United States Court of Appeals,
First Circuit.
Heard Dec. 4, 1996.
Decided June 6, 1997.
Rehearing and Suggestion for Rehearing En Banc Denied Aug. 8, 1997.

Page 1310

David Kolker, Washington, DC, with whom Lawrence M. Noble and Richard B. Bader were on brief, for appellant.

James Bopp, Jr., Terre Haute, IN, with whom Paul R. Scholle, Bopp, Coleson & Bostrom, Terre Haute, IN, Daniel M. Snow and Pierce Atwood, Portland, ME, were on brief, for appellees.

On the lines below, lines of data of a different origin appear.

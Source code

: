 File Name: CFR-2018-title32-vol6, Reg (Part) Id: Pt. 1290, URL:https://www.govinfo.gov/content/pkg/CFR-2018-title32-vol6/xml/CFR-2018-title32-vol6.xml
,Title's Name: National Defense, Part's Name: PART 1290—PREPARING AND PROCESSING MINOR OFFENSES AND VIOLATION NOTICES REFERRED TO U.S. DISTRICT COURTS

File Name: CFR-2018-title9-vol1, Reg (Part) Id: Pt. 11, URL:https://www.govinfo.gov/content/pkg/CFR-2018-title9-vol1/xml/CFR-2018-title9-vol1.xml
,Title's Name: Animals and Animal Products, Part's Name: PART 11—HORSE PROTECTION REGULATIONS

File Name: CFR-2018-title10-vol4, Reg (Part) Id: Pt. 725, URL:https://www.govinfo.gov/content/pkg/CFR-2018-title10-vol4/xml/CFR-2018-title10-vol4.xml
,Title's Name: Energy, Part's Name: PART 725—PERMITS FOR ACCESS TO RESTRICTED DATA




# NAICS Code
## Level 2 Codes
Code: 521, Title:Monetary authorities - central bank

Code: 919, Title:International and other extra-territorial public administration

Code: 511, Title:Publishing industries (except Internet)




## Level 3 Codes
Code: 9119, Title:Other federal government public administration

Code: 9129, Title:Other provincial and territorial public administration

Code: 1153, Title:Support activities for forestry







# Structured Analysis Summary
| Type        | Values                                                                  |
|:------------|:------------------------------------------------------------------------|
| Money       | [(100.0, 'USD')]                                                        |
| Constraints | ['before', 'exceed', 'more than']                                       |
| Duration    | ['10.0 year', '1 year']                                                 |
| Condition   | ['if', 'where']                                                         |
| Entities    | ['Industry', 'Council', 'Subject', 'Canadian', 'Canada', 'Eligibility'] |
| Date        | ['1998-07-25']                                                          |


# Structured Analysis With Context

Before SELYA, Circuit Judge, BOWNES, Senior Circuit Judge, and BOUDIN, Circuit Judge.

BOUDIN, Circuit Judge.

The plaintiff Maine Right to Life Committee ("Maine Committee") brought this action in the district court to challenge the validity of new regulations of the Federal Election Commission ("FEC"). The Maine Committee is a nonprofit membership corporation, exempt under the Internal Revenue Code, which engages in various activities in opposition to abortion. It accepts donations from other corporations for its general fund.

Among its activities thus funded is the publication of voter guides describing the position of congressional candidates on "pro-life" issues and the publication of congressional voting records on the same issues. Its coplaintiff Robin Clifton is a recipient and reader of these publications. The FEC regulations, effective March 13, 1996, purport to regulate voter guides and voting records in several different respects pertinent here.

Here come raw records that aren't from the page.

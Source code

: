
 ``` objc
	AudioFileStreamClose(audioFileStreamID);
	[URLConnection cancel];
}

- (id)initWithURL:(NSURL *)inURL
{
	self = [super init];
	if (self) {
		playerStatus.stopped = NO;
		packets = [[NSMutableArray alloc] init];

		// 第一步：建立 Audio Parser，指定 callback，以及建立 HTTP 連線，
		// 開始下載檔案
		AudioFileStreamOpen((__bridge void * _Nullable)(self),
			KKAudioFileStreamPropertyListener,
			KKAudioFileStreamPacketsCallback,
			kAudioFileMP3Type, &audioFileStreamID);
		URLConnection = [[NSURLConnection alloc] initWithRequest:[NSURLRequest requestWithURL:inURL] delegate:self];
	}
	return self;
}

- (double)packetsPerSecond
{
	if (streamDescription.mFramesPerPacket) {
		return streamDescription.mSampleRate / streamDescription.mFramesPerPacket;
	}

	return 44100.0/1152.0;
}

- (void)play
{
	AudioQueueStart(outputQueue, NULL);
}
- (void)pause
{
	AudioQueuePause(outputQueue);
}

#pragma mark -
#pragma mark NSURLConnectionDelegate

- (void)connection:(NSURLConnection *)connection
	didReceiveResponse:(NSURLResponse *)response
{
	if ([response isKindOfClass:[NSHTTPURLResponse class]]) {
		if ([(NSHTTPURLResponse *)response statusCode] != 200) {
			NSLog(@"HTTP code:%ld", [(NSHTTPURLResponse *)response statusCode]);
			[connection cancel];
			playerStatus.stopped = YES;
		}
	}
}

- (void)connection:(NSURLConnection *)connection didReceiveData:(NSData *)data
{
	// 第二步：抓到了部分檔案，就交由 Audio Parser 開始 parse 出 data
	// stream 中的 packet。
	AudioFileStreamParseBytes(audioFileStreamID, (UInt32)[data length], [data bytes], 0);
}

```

Voting records. The new FEC regulation on voting records not only prohibits corporations and unions from expressly advocating the election or defeat of particular identified candidates--a restriction not challenged by the plaintiffs--but also provides that even without such advocacy "[t]he decision on content and the distribution of voting records shall not be coordinated with any candidate, group of candidates or political party." 11

Page 1311

C.F.R. § 114.4(c)(4). "Coordination" is not defined.

Voter guides. Along with the restriction on express advocacy, the regulation on voter guides provides that either a corporation or union publishing a guide must have no contact at all with any candidate or political committee regarding the preparation, contents and distribution of the voter guide or, if there is such contact, (1) it must be only through written questions and written responses, (2) each candidate must be given the same prominence and space in the guide, and (3) there must be no "electioneering message" conveyed by any scoring or rating system used, or otherwise. 11 C.F.R. § 114.4(c)(5).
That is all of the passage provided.